=== Section Start ===
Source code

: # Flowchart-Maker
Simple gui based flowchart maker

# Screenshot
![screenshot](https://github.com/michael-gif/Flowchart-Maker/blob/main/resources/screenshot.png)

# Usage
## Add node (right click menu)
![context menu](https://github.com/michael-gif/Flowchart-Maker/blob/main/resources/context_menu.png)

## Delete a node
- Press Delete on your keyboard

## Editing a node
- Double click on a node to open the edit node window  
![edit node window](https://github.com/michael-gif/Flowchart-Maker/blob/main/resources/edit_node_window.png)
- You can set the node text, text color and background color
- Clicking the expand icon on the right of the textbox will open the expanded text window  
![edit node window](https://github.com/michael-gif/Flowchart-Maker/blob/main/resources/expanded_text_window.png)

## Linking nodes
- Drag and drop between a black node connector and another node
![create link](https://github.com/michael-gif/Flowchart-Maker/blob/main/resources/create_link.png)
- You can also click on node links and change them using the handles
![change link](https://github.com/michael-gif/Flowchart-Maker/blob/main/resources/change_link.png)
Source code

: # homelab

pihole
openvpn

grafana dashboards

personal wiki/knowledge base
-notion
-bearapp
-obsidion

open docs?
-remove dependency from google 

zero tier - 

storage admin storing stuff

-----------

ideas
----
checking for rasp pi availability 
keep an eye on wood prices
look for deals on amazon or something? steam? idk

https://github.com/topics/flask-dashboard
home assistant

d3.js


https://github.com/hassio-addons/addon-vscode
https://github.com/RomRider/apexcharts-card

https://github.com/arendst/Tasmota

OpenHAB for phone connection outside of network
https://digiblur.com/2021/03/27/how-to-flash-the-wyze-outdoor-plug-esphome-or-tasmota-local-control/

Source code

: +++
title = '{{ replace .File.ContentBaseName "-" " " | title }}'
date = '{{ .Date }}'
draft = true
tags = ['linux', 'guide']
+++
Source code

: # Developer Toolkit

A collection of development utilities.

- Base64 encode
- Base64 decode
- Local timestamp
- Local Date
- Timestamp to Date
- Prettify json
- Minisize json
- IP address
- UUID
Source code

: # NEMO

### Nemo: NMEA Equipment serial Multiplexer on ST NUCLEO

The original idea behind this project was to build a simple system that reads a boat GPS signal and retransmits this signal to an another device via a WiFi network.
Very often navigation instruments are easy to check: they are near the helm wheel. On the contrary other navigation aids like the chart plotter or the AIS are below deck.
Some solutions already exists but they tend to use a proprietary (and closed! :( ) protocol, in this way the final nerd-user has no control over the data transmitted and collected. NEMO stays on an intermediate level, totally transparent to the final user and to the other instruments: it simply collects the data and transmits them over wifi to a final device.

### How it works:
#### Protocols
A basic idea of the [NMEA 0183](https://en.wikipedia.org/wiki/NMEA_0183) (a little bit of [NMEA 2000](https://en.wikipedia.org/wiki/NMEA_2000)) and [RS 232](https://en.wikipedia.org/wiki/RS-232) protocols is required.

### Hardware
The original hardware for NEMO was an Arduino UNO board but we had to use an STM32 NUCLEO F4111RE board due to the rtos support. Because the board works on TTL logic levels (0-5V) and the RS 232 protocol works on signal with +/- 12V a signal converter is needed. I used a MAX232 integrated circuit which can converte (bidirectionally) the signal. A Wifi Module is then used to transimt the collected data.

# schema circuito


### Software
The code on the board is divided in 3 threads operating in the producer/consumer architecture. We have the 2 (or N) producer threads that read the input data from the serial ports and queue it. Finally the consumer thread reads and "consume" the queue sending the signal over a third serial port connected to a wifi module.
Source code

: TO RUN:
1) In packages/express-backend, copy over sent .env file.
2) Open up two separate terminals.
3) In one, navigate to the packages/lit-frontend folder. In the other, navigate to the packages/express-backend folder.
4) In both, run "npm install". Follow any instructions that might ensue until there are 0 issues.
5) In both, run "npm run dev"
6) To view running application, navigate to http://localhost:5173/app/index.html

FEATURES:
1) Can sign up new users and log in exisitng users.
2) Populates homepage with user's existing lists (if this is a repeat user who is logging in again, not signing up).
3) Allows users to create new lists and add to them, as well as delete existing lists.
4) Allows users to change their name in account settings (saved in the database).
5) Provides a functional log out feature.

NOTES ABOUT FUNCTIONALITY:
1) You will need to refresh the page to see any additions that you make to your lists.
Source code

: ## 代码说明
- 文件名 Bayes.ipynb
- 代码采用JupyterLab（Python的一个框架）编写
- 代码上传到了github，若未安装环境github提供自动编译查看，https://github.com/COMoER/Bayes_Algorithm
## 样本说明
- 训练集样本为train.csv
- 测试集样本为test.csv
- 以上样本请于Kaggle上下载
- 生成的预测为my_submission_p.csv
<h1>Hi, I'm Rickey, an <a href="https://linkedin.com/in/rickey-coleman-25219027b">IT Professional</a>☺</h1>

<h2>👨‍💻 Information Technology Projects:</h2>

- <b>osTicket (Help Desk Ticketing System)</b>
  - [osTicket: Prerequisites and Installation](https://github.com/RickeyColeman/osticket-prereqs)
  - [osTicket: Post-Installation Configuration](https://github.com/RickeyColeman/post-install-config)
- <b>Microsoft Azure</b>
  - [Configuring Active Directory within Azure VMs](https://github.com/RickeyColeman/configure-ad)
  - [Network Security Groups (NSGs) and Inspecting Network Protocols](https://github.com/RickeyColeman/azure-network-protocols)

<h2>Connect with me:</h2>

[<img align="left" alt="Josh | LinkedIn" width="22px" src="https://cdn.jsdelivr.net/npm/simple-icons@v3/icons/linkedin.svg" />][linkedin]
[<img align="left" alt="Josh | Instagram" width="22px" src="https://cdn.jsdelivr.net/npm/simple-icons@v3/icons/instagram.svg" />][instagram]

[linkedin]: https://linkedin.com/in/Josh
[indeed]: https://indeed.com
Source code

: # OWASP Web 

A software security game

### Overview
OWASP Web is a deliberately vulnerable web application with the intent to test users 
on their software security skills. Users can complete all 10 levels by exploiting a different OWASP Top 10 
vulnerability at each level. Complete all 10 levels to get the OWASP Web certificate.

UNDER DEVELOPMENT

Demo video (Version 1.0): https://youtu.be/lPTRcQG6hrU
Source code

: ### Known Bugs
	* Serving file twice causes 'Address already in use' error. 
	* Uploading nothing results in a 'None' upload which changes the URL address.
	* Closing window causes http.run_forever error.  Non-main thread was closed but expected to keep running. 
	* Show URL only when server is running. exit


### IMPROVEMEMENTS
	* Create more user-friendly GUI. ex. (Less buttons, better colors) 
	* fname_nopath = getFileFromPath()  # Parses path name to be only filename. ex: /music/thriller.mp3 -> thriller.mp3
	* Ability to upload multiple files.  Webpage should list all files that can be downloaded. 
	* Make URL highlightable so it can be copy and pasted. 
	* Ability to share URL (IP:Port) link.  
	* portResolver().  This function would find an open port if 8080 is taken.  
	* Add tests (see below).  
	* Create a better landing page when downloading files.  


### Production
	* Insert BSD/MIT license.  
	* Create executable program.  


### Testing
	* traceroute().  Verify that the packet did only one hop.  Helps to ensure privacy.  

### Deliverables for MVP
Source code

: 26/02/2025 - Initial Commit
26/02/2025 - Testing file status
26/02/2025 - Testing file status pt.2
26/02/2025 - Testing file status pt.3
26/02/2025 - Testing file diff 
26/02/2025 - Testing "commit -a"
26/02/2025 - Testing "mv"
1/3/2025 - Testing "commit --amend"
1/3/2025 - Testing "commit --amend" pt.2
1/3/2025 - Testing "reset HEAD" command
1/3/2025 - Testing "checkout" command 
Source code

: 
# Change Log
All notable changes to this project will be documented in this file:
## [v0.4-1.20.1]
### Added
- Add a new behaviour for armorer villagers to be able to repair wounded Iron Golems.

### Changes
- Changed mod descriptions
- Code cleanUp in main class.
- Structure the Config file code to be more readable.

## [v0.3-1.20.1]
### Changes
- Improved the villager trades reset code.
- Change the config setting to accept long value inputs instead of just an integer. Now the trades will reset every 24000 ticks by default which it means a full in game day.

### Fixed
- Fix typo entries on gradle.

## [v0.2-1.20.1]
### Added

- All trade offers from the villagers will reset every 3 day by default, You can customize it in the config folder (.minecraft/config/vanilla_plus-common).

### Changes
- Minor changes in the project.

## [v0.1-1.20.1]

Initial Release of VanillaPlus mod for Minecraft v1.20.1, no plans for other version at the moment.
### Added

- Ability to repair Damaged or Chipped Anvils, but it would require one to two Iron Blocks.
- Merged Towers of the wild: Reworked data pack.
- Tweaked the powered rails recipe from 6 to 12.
=== Section End ===
TASK PROMPT>
Gather each line in the data that holds the string "error".

RESULT>
	* Serving file twice causes 'Address already in use' error. 
	* Closing window causes http.run_forever error.  Non-main thread was closed but expected to keep running. 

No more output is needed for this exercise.